**Exercise objective**
Taking the line that contains "casualmente, compone i 24 bit più significativi dell'indirizzo." as the first, copy each line exactly up to and including the last line below.
--------------------------------------------------
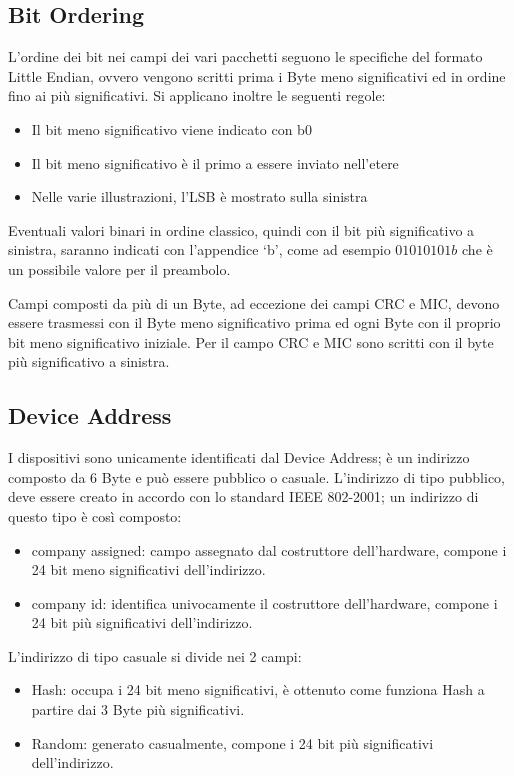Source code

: \subsection{Bit Ordering}
L'ordine dei bit nei campi dei vari pacchetti seguono le specifiche del formato Little Endian, ovvero vengono scritti prima i Byte meno significativi ed in ordine fino ai più significativi. Si applicano inoltre le seguenti regole:

\begin{itemize}
\item Il bit meno significativo viene indicato con b0
\item Il bit meno significativo è il primo a essere inviato nell'etere
\item Nelle varie illustrazioni, l'LSB è mostrato sulla sinistra
\end{itemize}

Eventuali valori binari in ordine classico, quindi con il bit più significativo a sinistra, saranno indicati con l'appendice \lq b\rq, come ad esempio $01010101b$ che è un possibile valore per il preambolo.

Campi composti da più di un Byte, ad eccezione dei campi CRC e MIC, devono essere trasmessi con il Byte meno significativo prima ed ogni Byte con il proprio bit meno significativo iniziale.
Per il campo CRC e MIC sono scritti con il byte più significativo a sinistra.

\subsection{Device Address}
I dispositivi sono unicamente identificati dal Device Address; è un indirizzo composto da 6 Byte e può essere pubblico o casuale.
L'indirizzo di tipo pubblico, deve essere creato in accordo con lo standard IEEE 802-2001; un indirizzo di questo tipo è così composto:
\begin{itemize}
\item company assigned: campo assegnato dal costruttore dell'hardware, compone i 24 bit meno significativi dell'indirizzo.
\item company id: identifica univocamente il costruttore dell'hardware, compone i 24 bit più significativi dell'indirizzo.
\end{itemize}
L'indirizzo di tipo casuale si divide nei 2 campi:
\begin{itemize}
\item Hash: occupa i 24 bit meno significativi, è ottenuto come funziona Hash a partire dai 3 Byte più significativi.
\item Random: generato casualmente, compone i 24 bit più significativi dell'indirizzo.
\end{itemize}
--------------------------------------------------
**Your solution**
\item Random: generato casualmente, compone i 24 bit più significativi dell'indirizzo.
\end{itemize}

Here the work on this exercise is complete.